Zora Neale Hurston (d. 1980), whose 1937 Their Eyes Were Watching God often makes the top 10 of 20th century favourite novels, is obviously fed up talking about zombies, but agrees to do it. One. More. Time. (If only she knew what mainstream television would do with this, decades later.)
Vladimir Nabokov (d. 1977) in a panel discussion of the then-controversial Lolita. Nabokov is the one in the middle: “I don’t wish to touch hearts and I don’t even want to effect minds, very much. What I want to produce, really, is that little sob in the spine of the artist/reader.”
An uncomfortable looking Carson McCullers in 1956 (d. 1967). Her interviewer not only puts his arm around her and snuggles in, but he keeps cutting her off. She gets her own back by smoking in his face. Here she talks about adapting her novel, A Member of the Wedding, for the stage.
Benjamin Disraeli once wrote that, “There is no index of character as sure as the voice.” But in this recording of Flannery O’Connor (d. 1964) reading from one of her most famous short stories, “A Good Man is Hard to Find,” her young voice belies the depth and darkness of her Gothic stories of the south.
Samuel Beckett (d. 1989) reads from his second novel, Watt, published in 1953. If this recording reminds you of the first one above, James Joyce reading from Finnegan’s Wake, remember that Beckett helped Joyce finish that book.
Langston Hughes (d. 1967), who, according to his introduction here in 1958, is on his way to give a lecture at UBC. In this recording he reads his poem, “The Weary Blues” accompanied by a jazz ensemble: “I feel the blues a-comin’, I wonder what the blues will bring?… Sweet blues comin’ from a black man’s soul.” The last line, and the look he gives into the camera…
Margaret Laurence (d. 1987), interviewed by Adrienne Clarkson in 1966, talks about her fiction: “Well I made up my mind that I was stuck with the Scots Presbyterians of Manitoba, you know, for better or worse, God help them and me!”
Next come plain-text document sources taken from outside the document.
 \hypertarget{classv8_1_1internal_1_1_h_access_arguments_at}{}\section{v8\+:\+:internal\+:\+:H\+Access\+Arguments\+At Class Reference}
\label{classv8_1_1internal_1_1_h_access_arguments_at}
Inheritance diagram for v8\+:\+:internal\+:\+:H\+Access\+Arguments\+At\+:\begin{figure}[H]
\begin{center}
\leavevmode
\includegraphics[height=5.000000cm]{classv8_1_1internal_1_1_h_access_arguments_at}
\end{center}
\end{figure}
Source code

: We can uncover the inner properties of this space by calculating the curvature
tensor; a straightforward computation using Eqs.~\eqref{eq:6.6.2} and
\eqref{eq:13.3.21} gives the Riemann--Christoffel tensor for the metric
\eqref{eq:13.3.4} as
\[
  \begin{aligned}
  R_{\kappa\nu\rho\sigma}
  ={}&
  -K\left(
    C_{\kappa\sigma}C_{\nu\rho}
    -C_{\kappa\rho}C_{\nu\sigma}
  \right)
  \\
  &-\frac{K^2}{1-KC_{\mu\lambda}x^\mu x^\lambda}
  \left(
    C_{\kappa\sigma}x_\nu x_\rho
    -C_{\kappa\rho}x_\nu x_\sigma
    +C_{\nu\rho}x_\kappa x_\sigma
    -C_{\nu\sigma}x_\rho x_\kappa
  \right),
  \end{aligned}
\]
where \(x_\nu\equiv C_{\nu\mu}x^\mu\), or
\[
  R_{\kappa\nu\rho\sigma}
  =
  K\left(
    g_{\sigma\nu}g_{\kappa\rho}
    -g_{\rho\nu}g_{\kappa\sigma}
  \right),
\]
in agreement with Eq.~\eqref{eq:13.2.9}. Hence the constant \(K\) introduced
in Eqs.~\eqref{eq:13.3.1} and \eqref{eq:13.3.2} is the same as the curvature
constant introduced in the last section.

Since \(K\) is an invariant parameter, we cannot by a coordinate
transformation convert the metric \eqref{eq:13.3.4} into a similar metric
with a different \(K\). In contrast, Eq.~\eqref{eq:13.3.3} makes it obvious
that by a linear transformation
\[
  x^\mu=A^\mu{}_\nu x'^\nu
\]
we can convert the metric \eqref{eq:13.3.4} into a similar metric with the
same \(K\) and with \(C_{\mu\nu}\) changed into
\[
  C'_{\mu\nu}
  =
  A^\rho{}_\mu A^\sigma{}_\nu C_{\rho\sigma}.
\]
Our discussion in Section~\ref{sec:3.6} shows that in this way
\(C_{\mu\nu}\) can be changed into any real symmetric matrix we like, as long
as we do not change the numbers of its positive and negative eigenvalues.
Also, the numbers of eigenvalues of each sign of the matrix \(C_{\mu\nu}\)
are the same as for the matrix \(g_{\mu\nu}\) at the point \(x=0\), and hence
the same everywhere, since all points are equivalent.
Anais Nin (d. 1977) and Henry Miller (d. 1980) were passionate letter-writing correspondents and lovers in the 1930s. Here she begins by talking about the beginning of her famous diary which, she says, “began as a letter to my father” (yikes), and her love of D.H. Lawrence. Later, she and Henry Miller talk about the meaning of a secret self and the idea of trusting the artist to do the dreaming. At 8:05 Nin talks about when it first occurred to her that she needed “to take a path of my own.”